### Exercise requirements
Below are some records. Say in a single number how many of their lines include the word "даже".

Recorded data:
# # # # #
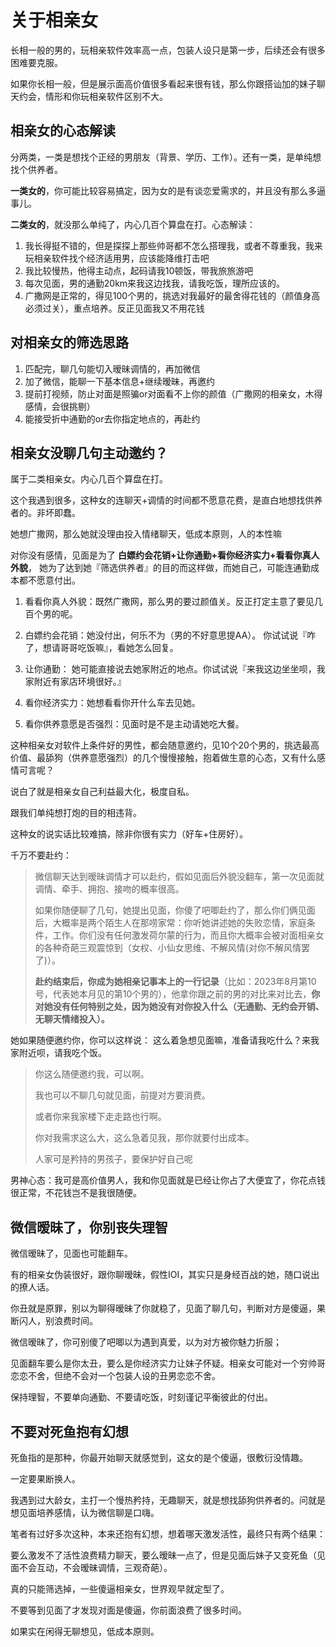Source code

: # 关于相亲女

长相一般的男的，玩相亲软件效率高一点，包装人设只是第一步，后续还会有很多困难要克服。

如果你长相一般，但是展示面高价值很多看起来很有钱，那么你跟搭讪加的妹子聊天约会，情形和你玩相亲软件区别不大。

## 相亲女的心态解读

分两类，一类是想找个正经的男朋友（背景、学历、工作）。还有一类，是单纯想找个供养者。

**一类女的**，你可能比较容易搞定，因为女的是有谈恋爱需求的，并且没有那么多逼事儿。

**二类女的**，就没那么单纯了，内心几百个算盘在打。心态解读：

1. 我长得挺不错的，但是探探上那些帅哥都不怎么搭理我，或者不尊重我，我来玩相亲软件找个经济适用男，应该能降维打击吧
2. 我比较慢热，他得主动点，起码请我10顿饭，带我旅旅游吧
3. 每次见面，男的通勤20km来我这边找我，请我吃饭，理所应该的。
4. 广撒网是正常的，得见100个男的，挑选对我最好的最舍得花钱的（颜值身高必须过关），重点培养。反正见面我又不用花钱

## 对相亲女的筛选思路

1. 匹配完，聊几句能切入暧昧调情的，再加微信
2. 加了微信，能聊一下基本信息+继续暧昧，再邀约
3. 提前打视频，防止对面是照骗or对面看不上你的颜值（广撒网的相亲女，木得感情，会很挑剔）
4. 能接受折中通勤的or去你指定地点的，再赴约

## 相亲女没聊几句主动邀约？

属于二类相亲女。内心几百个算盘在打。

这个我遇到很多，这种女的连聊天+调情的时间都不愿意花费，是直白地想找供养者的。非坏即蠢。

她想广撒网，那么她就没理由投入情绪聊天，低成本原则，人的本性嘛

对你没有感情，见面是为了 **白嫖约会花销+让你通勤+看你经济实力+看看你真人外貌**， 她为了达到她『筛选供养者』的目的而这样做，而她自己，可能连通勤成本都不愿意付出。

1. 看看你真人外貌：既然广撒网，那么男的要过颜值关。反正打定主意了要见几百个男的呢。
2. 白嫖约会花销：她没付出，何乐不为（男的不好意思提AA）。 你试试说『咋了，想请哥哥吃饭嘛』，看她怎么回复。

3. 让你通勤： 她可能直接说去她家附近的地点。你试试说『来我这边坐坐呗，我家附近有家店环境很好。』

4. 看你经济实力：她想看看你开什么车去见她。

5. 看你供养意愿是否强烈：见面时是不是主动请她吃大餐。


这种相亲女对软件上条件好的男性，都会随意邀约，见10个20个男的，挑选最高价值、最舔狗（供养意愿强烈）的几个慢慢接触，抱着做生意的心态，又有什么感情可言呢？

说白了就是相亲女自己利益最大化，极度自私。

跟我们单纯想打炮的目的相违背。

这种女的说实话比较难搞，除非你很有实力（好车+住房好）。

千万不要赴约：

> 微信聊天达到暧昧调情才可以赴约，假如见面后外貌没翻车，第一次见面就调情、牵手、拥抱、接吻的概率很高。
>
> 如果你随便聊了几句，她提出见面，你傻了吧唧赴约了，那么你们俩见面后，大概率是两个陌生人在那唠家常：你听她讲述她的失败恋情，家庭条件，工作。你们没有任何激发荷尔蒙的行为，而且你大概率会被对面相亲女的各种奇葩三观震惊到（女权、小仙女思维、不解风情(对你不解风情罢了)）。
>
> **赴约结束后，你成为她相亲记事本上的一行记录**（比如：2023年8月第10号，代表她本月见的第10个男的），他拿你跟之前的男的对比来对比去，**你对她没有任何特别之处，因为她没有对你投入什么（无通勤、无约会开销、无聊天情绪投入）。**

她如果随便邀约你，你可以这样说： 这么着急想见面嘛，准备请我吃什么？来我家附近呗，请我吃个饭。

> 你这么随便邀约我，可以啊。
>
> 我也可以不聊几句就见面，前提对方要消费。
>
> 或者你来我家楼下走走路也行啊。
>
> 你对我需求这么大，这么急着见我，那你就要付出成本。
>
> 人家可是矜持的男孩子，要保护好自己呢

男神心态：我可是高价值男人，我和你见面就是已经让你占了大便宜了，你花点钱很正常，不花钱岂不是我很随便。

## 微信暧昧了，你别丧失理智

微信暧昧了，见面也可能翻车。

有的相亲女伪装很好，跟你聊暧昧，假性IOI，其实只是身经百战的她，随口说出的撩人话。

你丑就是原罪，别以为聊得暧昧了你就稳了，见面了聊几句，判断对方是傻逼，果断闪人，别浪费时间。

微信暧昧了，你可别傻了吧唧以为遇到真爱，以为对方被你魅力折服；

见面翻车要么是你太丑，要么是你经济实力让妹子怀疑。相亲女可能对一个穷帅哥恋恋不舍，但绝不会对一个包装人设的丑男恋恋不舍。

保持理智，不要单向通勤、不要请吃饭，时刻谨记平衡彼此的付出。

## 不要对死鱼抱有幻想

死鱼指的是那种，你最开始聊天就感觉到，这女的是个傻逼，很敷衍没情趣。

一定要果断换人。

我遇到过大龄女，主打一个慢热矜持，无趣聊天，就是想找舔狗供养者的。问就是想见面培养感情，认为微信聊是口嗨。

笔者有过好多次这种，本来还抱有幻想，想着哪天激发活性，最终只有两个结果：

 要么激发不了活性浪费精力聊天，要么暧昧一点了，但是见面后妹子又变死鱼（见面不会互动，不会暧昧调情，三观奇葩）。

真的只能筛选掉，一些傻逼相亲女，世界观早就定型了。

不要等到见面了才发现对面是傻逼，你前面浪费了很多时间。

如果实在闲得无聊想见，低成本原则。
# # # # #
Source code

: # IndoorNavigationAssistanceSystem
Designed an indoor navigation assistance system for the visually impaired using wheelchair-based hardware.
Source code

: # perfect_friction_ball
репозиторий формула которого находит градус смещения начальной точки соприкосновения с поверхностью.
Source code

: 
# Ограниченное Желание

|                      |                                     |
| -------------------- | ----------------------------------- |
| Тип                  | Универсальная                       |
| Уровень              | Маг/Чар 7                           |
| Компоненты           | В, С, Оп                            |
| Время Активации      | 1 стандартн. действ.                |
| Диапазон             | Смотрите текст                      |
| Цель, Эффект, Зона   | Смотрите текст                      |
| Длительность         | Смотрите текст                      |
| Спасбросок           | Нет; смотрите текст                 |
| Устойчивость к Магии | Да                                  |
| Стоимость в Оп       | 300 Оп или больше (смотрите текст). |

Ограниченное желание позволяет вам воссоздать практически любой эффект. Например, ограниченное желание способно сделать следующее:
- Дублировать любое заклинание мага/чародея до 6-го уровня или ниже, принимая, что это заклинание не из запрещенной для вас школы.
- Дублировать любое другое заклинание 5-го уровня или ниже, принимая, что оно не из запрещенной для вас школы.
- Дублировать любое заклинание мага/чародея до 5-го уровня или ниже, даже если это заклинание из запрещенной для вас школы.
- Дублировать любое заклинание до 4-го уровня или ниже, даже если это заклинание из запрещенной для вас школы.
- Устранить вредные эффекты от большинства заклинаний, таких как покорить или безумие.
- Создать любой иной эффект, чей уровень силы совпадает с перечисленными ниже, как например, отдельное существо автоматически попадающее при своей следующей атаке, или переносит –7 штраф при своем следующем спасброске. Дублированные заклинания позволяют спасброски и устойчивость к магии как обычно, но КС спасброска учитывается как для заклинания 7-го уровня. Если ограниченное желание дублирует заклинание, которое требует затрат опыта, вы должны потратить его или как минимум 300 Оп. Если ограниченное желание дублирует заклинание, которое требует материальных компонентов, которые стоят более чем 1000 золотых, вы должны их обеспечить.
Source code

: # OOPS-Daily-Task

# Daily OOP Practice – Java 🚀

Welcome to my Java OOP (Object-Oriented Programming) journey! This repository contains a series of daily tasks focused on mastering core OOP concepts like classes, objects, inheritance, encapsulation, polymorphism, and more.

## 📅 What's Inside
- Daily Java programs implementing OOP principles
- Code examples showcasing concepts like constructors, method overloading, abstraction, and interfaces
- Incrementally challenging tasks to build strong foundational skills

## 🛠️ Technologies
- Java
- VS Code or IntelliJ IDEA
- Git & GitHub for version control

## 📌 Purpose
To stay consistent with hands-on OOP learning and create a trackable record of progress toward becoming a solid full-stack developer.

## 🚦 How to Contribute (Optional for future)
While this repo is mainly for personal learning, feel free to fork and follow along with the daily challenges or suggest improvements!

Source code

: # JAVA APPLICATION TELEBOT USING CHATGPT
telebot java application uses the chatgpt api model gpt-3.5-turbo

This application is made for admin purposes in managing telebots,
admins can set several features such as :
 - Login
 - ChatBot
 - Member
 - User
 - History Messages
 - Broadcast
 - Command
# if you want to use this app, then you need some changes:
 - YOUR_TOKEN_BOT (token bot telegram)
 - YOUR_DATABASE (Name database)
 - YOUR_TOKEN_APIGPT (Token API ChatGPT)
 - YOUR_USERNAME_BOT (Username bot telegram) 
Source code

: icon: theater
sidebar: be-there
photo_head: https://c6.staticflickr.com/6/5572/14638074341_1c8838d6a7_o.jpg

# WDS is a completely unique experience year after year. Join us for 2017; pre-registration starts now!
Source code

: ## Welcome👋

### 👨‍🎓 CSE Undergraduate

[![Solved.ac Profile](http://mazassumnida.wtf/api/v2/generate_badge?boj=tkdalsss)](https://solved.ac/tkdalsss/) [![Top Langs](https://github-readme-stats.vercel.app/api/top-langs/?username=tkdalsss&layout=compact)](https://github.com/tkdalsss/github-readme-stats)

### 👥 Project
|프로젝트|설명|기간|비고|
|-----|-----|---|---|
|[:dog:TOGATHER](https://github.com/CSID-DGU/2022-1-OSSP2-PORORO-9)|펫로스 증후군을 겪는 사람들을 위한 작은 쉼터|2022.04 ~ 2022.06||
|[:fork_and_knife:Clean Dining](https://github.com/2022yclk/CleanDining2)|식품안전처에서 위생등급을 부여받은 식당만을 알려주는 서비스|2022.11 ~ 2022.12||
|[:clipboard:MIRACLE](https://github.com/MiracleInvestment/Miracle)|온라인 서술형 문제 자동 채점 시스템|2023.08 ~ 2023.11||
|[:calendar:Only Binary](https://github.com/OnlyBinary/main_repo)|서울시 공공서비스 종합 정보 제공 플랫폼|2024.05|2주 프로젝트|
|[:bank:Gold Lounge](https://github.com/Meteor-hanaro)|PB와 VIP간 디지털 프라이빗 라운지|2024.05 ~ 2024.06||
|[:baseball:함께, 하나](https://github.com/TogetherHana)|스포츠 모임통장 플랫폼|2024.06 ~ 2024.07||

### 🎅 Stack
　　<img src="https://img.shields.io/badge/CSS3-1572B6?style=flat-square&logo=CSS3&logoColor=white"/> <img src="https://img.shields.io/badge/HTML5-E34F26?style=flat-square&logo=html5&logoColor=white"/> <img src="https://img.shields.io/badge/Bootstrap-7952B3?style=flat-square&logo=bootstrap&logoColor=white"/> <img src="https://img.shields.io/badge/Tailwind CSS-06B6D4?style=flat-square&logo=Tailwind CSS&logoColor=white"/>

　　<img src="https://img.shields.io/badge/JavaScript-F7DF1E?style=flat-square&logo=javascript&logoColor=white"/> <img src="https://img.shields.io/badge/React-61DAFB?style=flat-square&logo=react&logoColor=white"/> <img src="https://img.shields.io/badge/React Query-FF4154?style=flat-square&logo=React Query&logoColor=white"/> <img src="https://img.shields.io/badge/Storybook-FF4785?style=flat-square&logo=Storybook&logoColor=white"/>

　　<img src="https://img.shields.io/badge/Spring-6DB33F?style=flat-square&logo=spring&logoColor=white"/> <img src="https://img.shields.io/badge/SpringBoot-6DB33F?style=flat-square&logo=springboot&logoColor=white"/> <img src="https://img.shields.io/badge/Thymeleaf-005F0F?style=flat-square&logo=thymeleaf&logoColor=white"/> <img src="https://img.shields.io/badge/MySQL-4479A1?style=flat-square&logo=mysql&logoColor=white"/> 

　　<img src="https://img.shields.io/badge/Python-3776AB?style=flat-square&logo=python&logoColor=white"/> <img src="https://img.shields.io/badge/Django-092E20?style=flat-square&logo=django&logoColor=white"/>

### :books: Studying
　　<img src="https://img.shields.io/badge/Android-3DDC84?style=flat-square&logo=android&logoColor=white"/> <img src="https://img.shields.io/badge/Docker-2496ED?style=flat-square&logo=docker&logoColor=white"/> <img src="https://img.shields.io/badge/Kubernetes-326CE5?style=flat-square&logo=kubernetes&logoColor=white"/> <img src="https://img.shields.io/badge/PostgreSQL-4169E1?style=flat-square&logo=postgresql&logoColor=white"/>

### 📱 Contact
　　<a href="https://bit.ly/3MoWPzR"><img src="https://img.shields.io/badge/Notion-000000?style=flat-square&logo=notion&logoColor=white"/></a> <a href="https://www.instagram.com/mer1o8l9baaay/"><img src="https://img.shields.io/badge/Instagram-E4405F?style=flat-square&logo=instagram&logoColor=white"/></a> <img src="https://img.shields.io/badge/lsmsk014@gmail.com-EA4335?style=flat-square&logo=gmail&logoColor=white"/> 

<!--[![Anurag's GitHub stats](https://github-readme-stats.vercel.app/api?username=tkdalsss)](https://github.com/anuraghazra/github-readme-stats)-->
# # # # #
### Answer box
2